## AIM OF THE EXERCISE
Which lines of the entries contain the word "random"? Please list them.

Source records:

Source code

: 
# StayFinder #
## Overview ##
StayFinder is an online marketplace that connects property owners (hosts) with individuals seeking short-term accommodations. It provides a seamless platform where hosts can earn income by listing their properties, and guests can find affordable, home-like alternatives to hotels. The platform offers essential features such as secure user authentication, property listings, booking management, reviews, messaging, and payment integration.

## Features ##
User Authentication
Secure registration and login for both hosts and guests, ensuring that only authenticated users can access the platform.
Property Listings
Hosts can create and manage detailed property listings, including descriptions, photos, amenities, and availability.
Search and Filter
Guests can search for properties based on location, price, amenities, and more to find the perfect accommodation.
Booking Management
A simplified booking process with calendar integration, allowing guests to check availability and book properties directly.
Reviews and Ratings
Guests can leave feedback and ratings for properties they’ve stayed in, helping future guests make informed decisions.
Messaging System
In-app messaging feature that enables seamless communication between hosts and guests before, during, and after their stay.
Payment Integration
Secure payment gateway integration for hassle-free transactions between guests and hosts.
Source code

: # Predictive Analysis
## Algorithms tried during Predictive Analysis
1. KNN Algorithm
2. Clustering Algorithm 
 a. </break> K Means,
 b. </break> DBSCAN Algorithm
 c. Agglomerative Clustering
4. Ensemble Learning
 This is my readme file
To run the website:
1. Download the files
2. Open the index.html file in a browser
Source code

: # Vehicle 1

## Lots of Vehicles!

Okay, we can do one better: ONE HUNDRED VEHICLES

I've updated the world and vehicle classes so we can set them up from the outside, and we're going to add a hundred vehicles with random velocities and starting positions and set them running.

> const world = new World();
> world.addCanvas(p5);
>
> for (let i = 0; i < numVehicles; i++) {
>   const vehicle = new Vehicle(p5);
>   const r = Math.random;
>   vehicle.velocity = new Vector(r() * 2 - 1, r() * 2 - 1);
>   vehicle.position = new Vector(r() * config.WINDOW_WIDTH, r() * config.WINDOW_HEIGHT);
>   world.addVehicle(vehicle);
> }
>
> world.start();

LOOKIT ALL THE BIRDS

## RESPONSE AREA
I've updated the world and vehicle classes so we can set them up from the outside, and we're going to add a hundred vehicles with random velocities and starting positions and set them running.
>   const r = Math.random;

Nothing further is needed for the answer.